Inhibition of bone mineral loss during lactation by Cl2MBP.

Pregnant rats were injected subcutaneously with either saline or the bisphosphonate Cl2MBP (dichloromethylenebisphosphonic acid) at a daily dose of 15 mg P/kg body weight on days 1 through 16 of gestation. Cl2MBP treatment did not influence maternal body weight nor the number of pups born. When analyzed 1 day after birth, pups from Cl2MBP-treated rats had a normal body weight but a 10% reduction in carcass calcium (Ca) content. The Cl2MBP injections were resumed on day 1 postpartum and led to a 10% reduction in pup body weight gain and carcass Ca content at 16 days of age.
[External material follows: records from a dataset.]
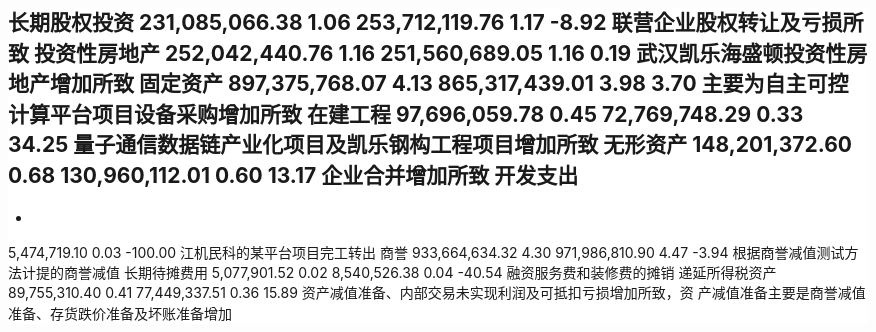 长期股权投资
231,085,066.38
1.06
253,712,119.76
1.17
-8.92
联营企业股权转让及亏损所致
投资性房地产
252,042,440.76
1.16
251,560,689.05
1.16
0.19
武汉凯乐海盛顿投资性房地产增加所致
固定资产
897,375,768.07
4.13
865,317,439.01
3.98
3.70
主要为自主可控计算平台项目设备采购增加所致
在建工程
97,696,059.78
0.45
72,769,748.29
0.33
34.25
量子通信数据链产业化项目及凯乐钢构工程项目增加所致
无形资产
148,201,372.60
0.68
130,960,112.01
0.60
13.17
企业合并增加所致
开发支出
-
-
5,474,719.10
0.03
-100.00
江机民科的某平台项目完工转出
商誉
933,664,634.32
4.30
971,986,810.90
4.47
-3.94
根据商誉减值测试方法计提的商誉减值
长期待摊费用
5,077,901.52
0.02
8,540,526.38
0.04
-40.54
融资服务费和装修费的摊销
递延所得税资产
89,755,310.40
0.41
77,449,337.51
0.36
15.89
资产减值准备、内部交易未实现利润及可抵扣亏损增加所致，资
产减值准备主要是商誉减值准备、存货跌价准备及坏账准备增加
In saline-injected rats, lactation resulted in slight hypocalcemia, greatly elevated serum levels of 1,25(OH)2D3, and loss of bone mineral, as indicated by a reduction in femur ash weight. In non-lactating rats, Cl2MBP treatment produced slight hypercalcemia but had no effect on serum 1,25(OH)2D3 levels or bone mineral content. Compared to lactating rats receiving saline, Cl2MBP-treated lactating rats were more hypocalcemic and had higher serum 1,25(OH)2D3 levels. However, the lactation-induced loss of bone mineral was completely inhibited by Cl2MBP treatment.